Critics of immigration reform are often quoted as saying, “But who will pay for all these people to stay in our country.” However, they fail to recognize that undocumented immigrants have long contributed to the success of state economies.

Some of the highlights of Obama’s recent historic executive order are as follows:

  • There has been massive exploitation of undocumented immigrants by low pay, but because of the risk of being torn apart from their families, they comply. Additionally, the companies who are paying living wages, are strained by the competition, and will inevitably succumb to these unethical practices.
  • Since his presidency, Obama has worked extensively to secure the southern border with more agents and security than ever in history. For example, in the past 6 years, illegal border crossings has been cut down by more than half.
  • Instead of resorting to an executive action, Obama attempted to work with Congress. In fact, 68 democrats, republicans and independents came together to pass a bipartisan act which would have doubled security agents and allowed undocumented immigrants to stay if they paid a fine, paid taxes and went to back of the line This would have help grow the economy and decrease the deficit. Unfortunately, the House of Representatives refused to allow the bill to pass, despite the constant criticism from the far right on Obama’s efforts to fix the economic disaster, which almost placed the country into a recession before he was even elected.

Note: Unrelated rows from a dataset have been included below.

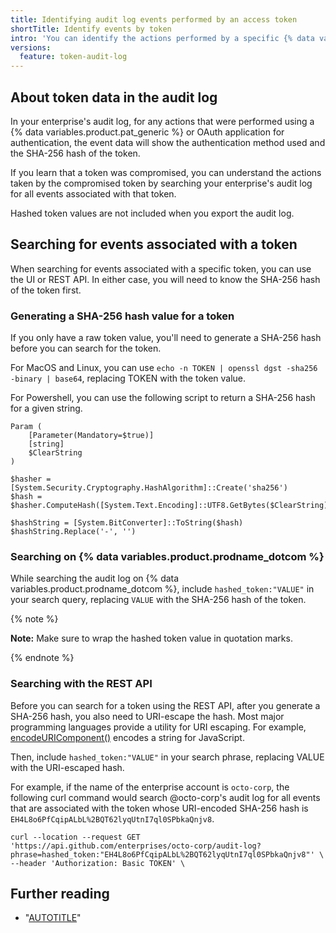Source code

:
 ```yaml
---
title: Identifying audit log events performed by an access token
shortTitle: Identify events by token
intro: 'You can identify the actions performed by a specific {% data variables.product.pat_generic %} or OAuth token in your enterprise.'
versions:
  feature: token-audit-log
---
```


## About token data in the audit log

In your enterprise's audit log, for any actions that were performed using a {% data variables.product.pat_generic %} or OAuth application for authentication, the event data will show the authentication method used and the SHA-256 hash of the token.

If you learn that a token was compromised, you can understand the actions taken by the compromised token by searching your enterprise's audit log for all events associated with that token.

Hashed token values are not included when you export the audit log.

## Searching for events associated with a token

When searching for events associated with a specific token, you can use the UI or REST API. In either case, you will need to know the SHA-256 hash of the token first.

### Generating a SHA-256 hash value for a token

If you only have a raw token value, you'll need to generate a SHA-256 hash before you can search for the token.

For MacOS and Linux, you can use `echo -n TOKEN | openssl dgst -sha256 -binary | base64`, replacing TOKEN with the token value.

For Powershell, you can use the following script to return a SHA-256 hash for a given string.

```shell{:copy}
Param (
    [Parameter(Mandatory=$true)]
    [string]
    $ClearString
)

$hasher = [System.Security.Cryptography.HashAlgorithm]::Create('sha256')
$hash = $hasher.ComputeHash([System.Text.Encoding]::UTF8.GetBytes($ClearString))

$hashString = [System.BitConverter]::ToString($hash)
$hashString.Replace('-', '')
```

### Searching on {% data variables.product.prodname_dotcom %}

While searching the audit log on {% data variables.product.prodname_dotcom %}, include `hashed_token:"VALUE"` in your search query, replacing `VALUE` with the SHA-256 hash of the token. 

{% note %}

**Note:** Make sure to wrap the hashed token value in quotation marks.

{% endnote %}

### Searching with the REST API

Before you can search for a token using the REST API, after you generate a SHA-256 hash, you also need to URI-escape the hash. Most major programming languages provide a utility for URI escaping. For example, [encodeURIComponent()](https://developer.mozilla.org/en-US/docs/Web/JavaScript/Reference/Global_Objects/encodeURIComponent) encodes a string for JavaScript.

Then, include `hashed_token:"VALUE"` in your search phrase, replacing VALUE with the URI-escaped hash. 

For example, if the name of the enterprise account is `octo-corp`, the following curl command would search @octo-corp's audit log for all events that are associated with the token whose URI-encoded SHA-256 hash is `EH4L8o6PfCqipALbL%2BQT62lyqUtnI7ql0SPbkaQnjv8`.

```
curl --location --request GET 'https://api.github.com/enterprises/octo-corp/audit-log?phrase=hashed_token:"EH4L8o6PfCqipALbL%2BQT62lyqUtnI7ql0SPbkaQnjv8"' \
--header 'Authorization: Basic TOKEN' \ 
```

## Further reading

- "[AUTOTITLE](/admin/monitoring-activity-in-your-enterprise/reviewing-audit-logs-for-your-enterprise/using-the-audit-log-api-for-your-enterprise)"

As Obama explained, deporting millions of undocumented immigrants is not good for the country and far from realistic.  He pointed out that they work hard, support their families with significantly lower wages than equally qualified citizens, worship in community churches, are largely patriotic and most of their children already live in the U.S., many of which are citizens.  In fact, former President Bush, who is very conservative, was quoted as saying immigrants are “part of American lives.” However, there are restrictions to Obama’s order which, contrary to public opinion, actually satisfy most of the concerns from the conservative opposition. The following are the main provisions of the order:

  • Increased resources at the border, with more security.
  • Implementation of a process to make it easier and faster for high skilled immigrants and business entrepreneurs to stay in the country (which big business leaders support.)
  • Immigration laws that are broken, which result in those responsible being held accountable, including the deportation of felons, criminals and gang members, as opposed to families, children and single mothers.
  • The requirements to avoid deportation are an immigrant must be in the country for 5 year, have children who are American citizens or legal residents, register, pass a criminal check and pay taxes.
  • Undocumented immigrants must not enter illegally from this point forward.

In my opinion, the executive order is far from perfect. It gives too many concessions to those who oppose equality. Nonetheless, legal challenges to the order will no doubt be brought by republican controlled Congress, including threats of impeachment constantly looming over the president (especially by the House Speaker John Boehner). Therefore, many of the details of any executive order will be vulnerable to court action. Additionally, Congress will inevitably threaten a government shutdown, mirroring the one that rocked the nation in 2013, which focused on the republicans desire to defund the “Patient Protection and Affordable Care Act”. However, Obama remains defiant in the face of such threats and was steadfast in his promise to take action. Hopefully, the opposition will see the light and allow the country to grow and prosper, while staying true to equality for all.